Abstract

The activation and inactivation relations of several ion channel currents overlap, suggesting the existence of a steady-state or "window" current. We studied L-type Ca2+ channel window current in single cardiac Purkinje cells using a voltage-clamp protocol by which channels were first inactivated nearly completely during a long-duration depolarizing step, and then the recovery of Ca2+ current was observed during repolarizing steps into the L-type Ca2+ window voltage range. With these conditions, a small-amplitude inward Ca2+ current gradually developed after repolarization to voltages within the window but not after steps to voltages positive or negative to it. Window current was suppressed by Cd2+ (50 microM), nifedipine (1 microM), and nicardipine (1 microM), and it was augmented by isoproterenol (5 microM) and Bay K 8644 (1 microM).

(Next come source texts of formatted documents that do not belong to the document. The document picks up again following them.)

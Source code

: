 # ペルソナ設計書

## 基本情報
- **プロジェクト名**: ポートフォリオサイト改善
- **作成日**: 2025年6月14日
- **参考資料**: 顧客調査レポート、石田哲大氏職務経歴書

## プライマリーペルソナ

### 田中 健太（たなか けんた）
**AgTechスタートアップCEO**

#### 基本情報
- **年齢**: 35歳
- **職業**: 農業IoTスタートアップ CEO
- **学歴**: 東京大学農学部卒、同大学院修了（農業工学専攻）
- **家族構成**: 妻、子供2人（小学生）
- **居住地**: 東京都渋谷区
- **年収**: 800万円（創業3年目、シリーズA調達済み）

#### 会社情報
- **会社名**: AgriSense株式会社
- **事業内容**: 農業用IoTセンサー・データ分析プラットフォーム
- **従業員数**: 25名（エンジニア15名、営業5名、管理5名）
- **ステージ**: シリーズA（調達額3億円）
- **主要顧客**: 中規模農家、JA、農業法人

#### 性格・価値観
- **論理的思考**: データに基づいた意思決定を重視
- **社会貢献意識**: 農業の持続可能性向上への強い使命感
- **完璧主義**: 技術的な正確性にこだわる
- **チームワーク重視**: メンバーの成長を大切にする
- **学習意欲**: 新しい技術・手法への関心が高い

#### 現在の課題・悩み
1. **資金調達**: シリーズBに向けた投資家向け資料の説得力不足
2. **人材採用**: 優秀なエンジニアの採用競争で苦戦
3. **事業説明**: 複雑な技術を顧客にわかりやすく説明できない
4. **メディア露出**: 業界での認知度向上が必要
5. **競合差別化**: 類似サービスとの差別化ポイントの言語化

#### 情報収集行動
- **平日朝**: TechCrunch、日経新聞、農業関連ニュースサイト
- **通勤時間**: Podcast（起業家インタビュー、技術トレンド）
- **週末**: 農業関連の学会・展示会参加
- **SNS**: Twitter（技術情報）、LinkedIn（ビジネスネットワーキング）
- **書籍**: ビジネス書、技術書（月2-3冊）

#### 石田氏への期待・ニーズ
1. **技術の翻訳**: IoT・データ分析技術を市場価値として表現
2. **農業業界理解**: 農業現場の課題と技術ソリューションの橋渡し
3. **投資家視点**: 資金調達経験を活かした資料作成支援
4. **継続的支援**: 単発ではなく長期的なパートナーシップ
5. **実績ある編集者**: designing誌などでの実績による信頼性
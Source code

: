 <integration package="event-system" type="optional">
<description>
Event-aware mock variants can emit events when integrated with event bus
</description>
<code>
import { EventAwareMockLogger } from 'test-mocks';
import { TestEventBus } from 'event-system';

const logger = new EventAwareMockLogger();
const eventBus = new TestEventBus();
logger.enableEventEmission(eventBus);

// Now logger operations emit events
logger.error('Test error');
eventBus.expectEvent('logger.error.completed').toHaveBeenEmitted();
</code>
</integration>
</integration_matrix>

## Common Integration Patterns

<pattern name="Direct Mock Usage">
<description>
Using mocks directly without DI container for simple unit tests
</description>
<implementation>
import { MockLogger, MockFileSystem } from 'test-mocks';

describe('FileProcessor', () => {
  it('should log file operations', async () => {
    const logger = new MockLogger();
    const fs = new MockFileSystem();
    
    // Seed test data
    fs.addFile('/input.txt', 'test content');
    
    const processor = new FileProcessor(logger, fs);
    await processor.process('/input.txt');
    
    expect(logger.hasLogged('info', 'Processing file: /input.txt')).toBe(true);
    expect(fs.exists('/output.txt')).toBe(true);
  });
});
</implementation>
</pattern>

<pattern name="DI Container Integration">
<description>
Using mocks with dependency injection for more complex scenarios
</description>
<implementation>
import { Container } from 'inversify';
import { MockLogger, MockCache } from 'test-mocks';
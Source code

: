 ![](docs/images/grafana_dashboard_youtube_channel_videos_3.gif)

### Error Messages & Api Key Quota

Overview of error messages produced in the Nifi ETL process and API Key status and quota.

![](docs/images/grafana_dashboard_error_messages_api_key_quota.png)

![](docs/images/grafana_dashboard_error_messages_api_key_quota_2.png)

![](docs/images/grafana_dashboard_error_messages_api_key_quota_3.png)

At voltages at which window current developed, L-type Ca2+ channels also recovered to a closed state from which they could be reopened by an additional depolarizing step. At voltages positive to the window range, channel recovery to a closed state(s) was absent, whereas at voltages negative to the window range, channel recovery to a closed state(s) increased, as expected from the "steady-state" inactivation relation. Our results provide direct measurement of L-type Ca2+ window current and distinguish it from other processes, such as slow inactivation. Our findings support the postulate that within a window there occur channel transitions from inactivated to closed states, and these channels (re)open, and this process may occur repetitively. Some physiological and pathophysiological roles for L-type Ca2+ window current are discussed.